What you will do
Begin at the line containing "Do not differentiate" in the entries below and end at the line containing "A deployment configuration has"; transcribe that range exactly and nothing outside it.

------

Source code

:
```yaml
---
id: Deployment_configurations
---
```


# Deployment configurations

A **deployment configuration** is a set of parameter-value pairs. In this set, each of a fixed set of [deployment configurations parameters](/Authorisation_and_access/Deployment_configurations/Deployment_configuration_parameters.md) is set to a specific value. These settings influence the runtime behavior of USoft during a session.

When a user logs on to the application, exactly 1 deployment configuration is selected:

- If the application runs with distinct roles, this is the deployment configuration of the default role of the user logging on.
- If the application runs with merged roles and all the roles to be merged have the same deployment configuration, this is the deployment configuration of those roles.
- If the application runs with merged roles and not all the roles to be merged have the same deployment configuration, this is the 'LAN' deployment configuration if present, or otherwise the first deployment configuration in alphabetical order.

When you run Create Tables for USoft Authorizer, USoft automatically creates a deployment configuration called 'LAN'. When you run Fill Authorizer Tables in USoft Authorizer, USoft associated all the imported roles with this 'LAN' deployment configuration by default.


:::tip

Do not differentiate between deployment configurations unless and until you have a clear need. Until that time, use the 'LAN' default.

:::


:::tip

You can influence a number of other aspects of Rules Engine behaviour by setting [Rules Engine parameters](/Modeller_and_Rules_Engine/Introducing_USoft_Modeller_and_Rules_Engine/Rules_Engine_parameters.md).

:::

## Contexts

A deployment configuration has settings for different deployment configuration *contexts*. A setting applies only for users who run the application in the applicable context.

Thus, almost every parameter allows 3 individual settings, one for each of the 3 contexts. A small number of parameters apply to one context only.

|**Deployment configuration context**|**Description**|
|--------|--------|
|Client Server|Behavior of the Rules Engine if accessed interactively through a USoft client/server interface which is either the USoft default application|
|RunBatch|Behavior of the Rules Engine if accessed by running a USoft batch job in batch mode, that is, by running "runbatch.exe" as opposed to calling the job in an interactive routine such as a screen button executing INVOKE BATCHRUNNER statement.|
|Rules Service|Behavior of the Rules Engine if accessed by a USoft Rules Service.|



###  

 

------

Answer below
Do not differentiate between deployment configurations unless and until you have a clear need. Until that time, use the 'LAN' default.

:::


:::tip

You can influence a number of other aspects of Rules Engine behaviour by setting [Rules Engine parameters](/Modeller_and_Rules_Engine/Introducing_USoft_Modeller_and_Rules_Engine/Rules_Engine_parameters.md).

:::

## Contexts

A deployment configuration has settings for different deployment configuration *contexts*. A setting applies only for users who run the application in the applicable context.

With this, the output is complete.